- **WHAT YOU SHOULD DO**: Filter the records, keeping every line that has the string "been".
#### SUPPLIED ENTRIES ####
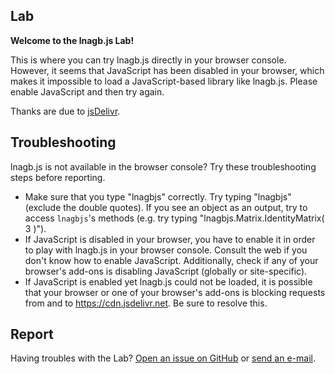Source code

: ## Lab

**Welcome to the lnagb.js Lab!**

<p>
	This is where you can try lnagb.js directly in your browser console.
	<span id="no-js">
		However, it seems that JavaScript has been disabled in your browser,
		which makes it impossible to load a JavaScript-based library like
		lnagb.js. Please enable JavaScript and then try again.
	</span>
	<span id="load-failed" hidden>
		However, it seems that lnagb.js could not be loaded. Please follow the
		troubleshooting steps below to resolve this problem.
	</span>
</p>
<p id="success" hidden>
	lnagb.js has been loaded and is currently available on this web page under
	the namespace <code>lnagbjs</code>. <br/>
	Go ahead and play around with it in the browser console.
</p>

Thanks are due to [jsDelivr](https://www.jsdelivr.com/).

## Troubleshooting

lnagb.js is not available in the browser console? Try these troubleshooting
steps before reporting.

- Make sure that you type "lnagbjs" correctly. Try typing "lnagbjs" (exclude
  the double quotes). If you see an object as an output, try to access
  `lnagbjs`'s methods (e.g. try typing "lnagbjs.Matrix.IdentityMatrix( 3 )").
- If JavaScript is disabled in your browser, you have to enable it in order to
  play with lnagb.js in your browser console. Consult the web if you don't know
  how to enable JavaScript. Additionally, check if any of your browser's add-ons
  is disabling JavaScript (globally or site-specific).
- If JavaScript is enabled yet lnagb.js could not be loaded, it is possible that
  your browser or one of your browser's add-ons is blocking requests from and to
  <https://cdn.jsdelivr.net>. Be sure to resolve this.

## Report

Having troubles with the Lab? [Open an issue on GitHub][gh new issue] or
[send an e-mail][e-mail].

[gh new issue]: https://github.com/vecma-org/lnagb.js/issues/new
[e-mail]: mailto:you_create@protonmail.com

<script type="module">

	import * as lnagbjs from 'https://cdn.jsdelivr.net/gh/vecma-org/lnagb.js/src/index.js';

	document.getElementById( 'no-js' ).setAttribute( 'hidden', '' );

	if ( lnagbjs ) {

		window.lnagbjs = lnagbjs;
		window.a = new lnagbjs.Matrix( 2, 3, 3, 9, - 3, 10, 9, - 8 );
		window.b = new lnagbjs.Matrix( 3, 2, 2, - 1, - 9, 4, - 7, 6 );

		window.a.name = "A";
		window.b.name = "B";

		let suggestions = [

			"lnagbjs.Matrix.ZeroMatrix( 4, 5 )",
			"a.transpose()",
			"lnagbjs.Matrix.IdentityMatrix( 3 )",
			"b.multiply( a )",
			"new lnagbjs.Matrix( 3, 3, 4, 1, - 9, 7, 7, - 6 )",
			"a.multiplyScalar( - 1.5 )",
			"b.addRowTimesScalarToRow( 1, 2, 3 )"

		];

		console.log( "lnagb.js has been loaded as 'lnagbjs'." );
		console.log( "Two example matrices are available as variables a and b." );
		console.log( `Try typing '${suggestions[
			Math.floor( Math.random() * suggestions.length )
		]}'.` );

		document.getElementById( 'success' ).removeAttribute( 'hidden' );

	} else {

		document.getElementById( 'load-failed' ).removeAttribute( 'hidden' );
	
	}

</script>
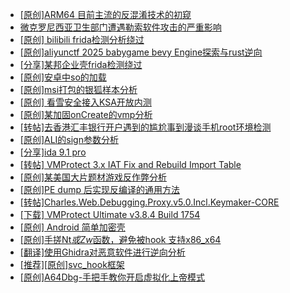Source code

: + [[原创]ARM64 目前主流的反混淆技术的初窥](https://bbs.kanxue.com/thread-285567.htm)
+ [微克罗尼西亚卫生部门遭遇勒索软件攻击的严重影响](https://bbs.kanxue.com/thread-286040.htm)
+ [[原创] bilibili frida检测分析绕过](https://bbs.kanxue.com/thread-285893.htm)
+ [[原创]aliyunctf 2025 babygame bevy Engine探索与rust逆向](https://bbs.kanxue.com/thread-285885.htm)
+ [[分享]某邦企业壳frida检测绕过](https://bbs.kanxue.com/thread-285932.htm)
+ [[原创]安卓中so的加载](https://bbs.kanxue.com/thread-286004.htm)
+ [[原创]msi打包的银狐样本分析](https://bbs.kanxue.com/thread-286042.htm)
+ [[原创] 看雪安全接入KSA开放内测](https://bbs.kanxue.com/thread-251837.htm)
+ [[原创]某加固onCreate的vmp分析](https://bbs.kanxue.com/thread-286006.htm)
+ [[转帖]去香港汇丰银行开户遇到的尴尬事到漫谈手机root环境检测](https://bbs.kanxue.com/thread-285754.htm)
+ [[原创]ALI的sign参数分析](https://bbs.kanxue.com/thread-284292.htm)
+ [[分享]ida 9.1 pro](https://bbs.kanxue.com/thread-285999.htm)
+ [[转帖] VMProtect 3.x IAT Fix and Rebuild Import Table](https://bbs.kanxue.com/thread-273950.htm)
+ [[原创]某美国大片题材游戏反作弊分析](https://bbs.kanxue.com/thread-285956.htm)
+ [[原创]PE dump 后实现反编译的通用方法](https://bbs.kanxue.com/thread-284958.htm)
+ [[转帖]Charles.Web.Debugging.Proxy.v5.0.Incl.Keymaker-CORE](https://bbs.kanxue.com/thread-286043.htm)
+ [[下载] VMProtect Ultimate v3.8.4 Build 1754](https://bbs.kanxue.com/thread-280527.htm)
+ [[原创] Android 简单加密壳](https://bbs.kanxue.com/thread-273880.htm)
+ [[原创]手搓Nt*或Zw*函数，避免被hook 支持x86_x64](https://bbs.kanxue.com/thread-284264.htm)
+ [[翻译]使用Ghidra对恶意软件进行逆向分析](https://bbs.kanxue.com/thread-285892.htm)
+ [[推荐][原创]svc_hook框架](https://bbs.kanxue.com/thread-284713.htm)
+ [[原创]A64Dbg-手把手教你开启虚拟化上帝模式](https://bbs.kanxue.com/thread-267588.htm)
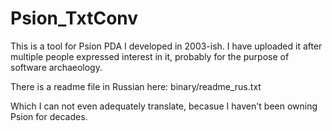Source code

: # Psion_TxtConv
This is a tool for Psion PDA I developed in 2003-ish.
I have uploaded it after multiple people expressed interest in it, probably for the purpose of software archaeology.

There is a readme file in Russian here:
binary/readme_rus.txt

Which I can not even adequately translate, becasue I haven't been owning Psion for decades.

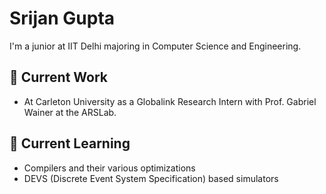 # Srijan Gupta

I'm a junior at IIT Delhi majoring in Computer Science and Engineering.

## 🔭 Current Work

- At Carleton University as a Globalink Research Intern with Prof. Gabriel Wainer at the ARSLab.

## 🌱 Current Learning

- Compilers and their various optimizations
- DEVS (Discrete Event System Specification) based simulators

<!--
**Srijan1972/Srijan1972** is a ✨ _special_ ✨ repository because its `README.md` (this file) appears on your GitHub profile.

Here are some ideas to get you started:

- 🔭 I’m currently working on ...
- 🌱 I’m currently learning ...
- 👯 I’m looking to collaborate on ...
- 🤔 I’m looking for help with ...
- 💬 Ask me about ...
- 📫 How to reach me: ...
- 😄 Pronouns: ...
- ⚡ Fun fact: ...
-->
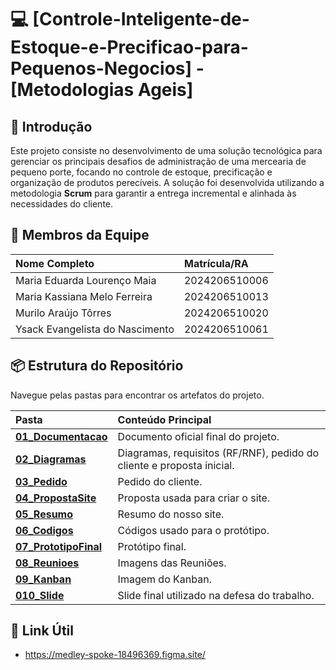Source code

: # 💻 [Controle-Inteligente-de-Estoque-e-Precificao-para-Pequenos-Negocios] - [Metodologias Ageis]

## 📌 Introdução

Este projeto consiste no desenvolvimento de uma solução tecnológica para gerenciar os principais desafios de administração de uma mercearia de pequeno porte, focando no controle de estoque, precificação e organização de produtos perecíveis. A solução foi desenvolvida utilizando a metodologia **Scrum** para garantir a entrega incremental e alinhada às necessidades do cliente.

## 👥 Membros da Equipe

| Nome Completo | Matrícula/RA |
| :--- | :--- |
| Maria Eduarda Lourenço Maia | 2024206510006  |
| Maria Kassiana Melo Ferreira | 2024206510013  |
| Murilo Araújo Tôrres | 2024206510020  |
| Ysack Evangelista do Nascimento | 2024206510061 |

## 📦 Estrutura do Repositório

Navegue pelas pastas para encontrar os artefatos do projeto.

| Pasta | Conteúdo Principal |
| :--- | :--- |
| **[01_Documentacao](01_Documentacao/)** | Documento oficial final do projeto. |
| **[02_Diagramas](02_Diagramas/)** | Diagramas, requisitos (RF/RNF), pedido do cliente e proposta inicial. |
| **[03_Pedido](03_Pedido/)** | Pedido do cliente. |
| **[04_PropostaSite](04_PropostaSite/)** | Proposta usada para criar o site. |
| **[05_Resumo](05_Resumo/)** | Resumo do nosso site. |
| **[06_Codigos](06_Codigos/)** | Códigos usado para o protótipo. |
| **[07_PrototipoFinal](07_PrototipoFinal/)** | Protótipo final. |
| **[08_Reunioes](08_Reunioes/)** | Imagens das Reuniões. |
| **[09_Kanban](09_Kanban/)** | Imagem do Kanban. |
| **[010_Slide](010_Slide/)** | Slide final utilizado na defesa do trabalho. |

## 🔗 Link Útil

* https://medley-spoke-18496369.figma.site/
####
- **EXPECTED ANSWER**:
		However, it seems that JavaScript has been disabled in your browser,
	lnagb.js has been loaded and is currently available on this web page under
		console.log( "lnagb.js has been loaded as 'lnagbjs'." );
Which I can not even adequately translate, becasue I haven't been owning Psion for decades.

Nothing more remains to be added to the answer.